However, existing systems generally perform these tasks using separate machine learning models. That is, an autonomous driving system may use one neural network to perform behavior prediction and another neural network to perform trajectory planning. For example, this may be done due to the difficulty in training one neural network to perform both tasks simultaneously. As a particular example, this may be done due to the fact that trajectory planning is conditioned on privileged information that is not known to the other agents, e.g., the intended route of the autonomous vehicle, while behavior prediction needs to be performed independently of this privileged information in order to accurately model the future behavior of other agents, i.e., because other agents are actually not aware of the intended route of the autonomous vehicle in the future.

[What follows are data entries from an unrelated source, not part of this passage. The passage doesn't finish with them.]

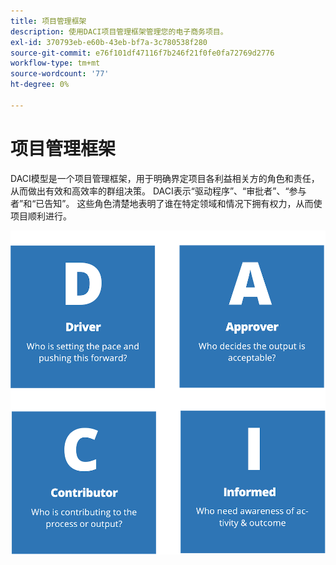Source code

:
 ```yaml
---
title: 项目管理框架
description: 使用DACI项目管理框架管理您的电子商务项目。
exl-id: 370793eb-e60b-43eb-bf7a-3c780538f280
source-git-commit: e76f101df47116f7b246f21f0fe0fa72769d2776
workflow-type: tm+mt
source-wordcount: '77'
ht-degree: 0%

---
```


# 项目管理框架

DACI模型是一个项目管理框架，用于明确界定项目各利益相关方的角色和责任，从而做出有效和高效率的群组决策。 DACI表示“驱动程序”、“审批者”、“参与者”和“已告知”。 这些角色清楚地表明了谁在特定领域和情况下拥有权力，从而使项目顺利进行。

![DACI项目管理图](../../assets/playbooks/daci-model.png)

However, performing these tasks separately results in suboptimal trajectory planning results and introduces additional latency and computational overhead into the prediction process, i.e., because the trajectory planning outputs cannot consider information from the behavior prediction outputs and because maintaining and performing inference using two separate neural networks is required.
The techniques described in this specification address these issues by using a shared prediction neural network that generates both candidate planned trajectories and predicted future trajectories in parallel from the data characterizing the scene. This reduces latency, because only one neural network is required to perform both tasks, and improves the quality of the candidate planned trajectories, because the candidate planned trajectories effectively incorporate context from the predicted future trajectories. Moreover, the described techniques can perform this parallel prediction while maintaining the accuracy of the predicted future trajectories by avoiding conditioning the predicted future trajectories on privileged information. Instead, the described techniques implement a dependency scheme that allows the prediction neural network to operate so that (i) the respective sets of predicted trajectory outputs are conditioned on the current scene in the environment and not conditioned on the intended route of the autonomous vehicle while (ii) the set of planned trajectory outputs are conditioned on the current scene and the intended route. Thus, the resulting planned trajectory outputs and the resulting predicted trajectory outputs can be generated with reduced computational overhead and with improved accuracy, resulting in improved control of the autonomous vehicle.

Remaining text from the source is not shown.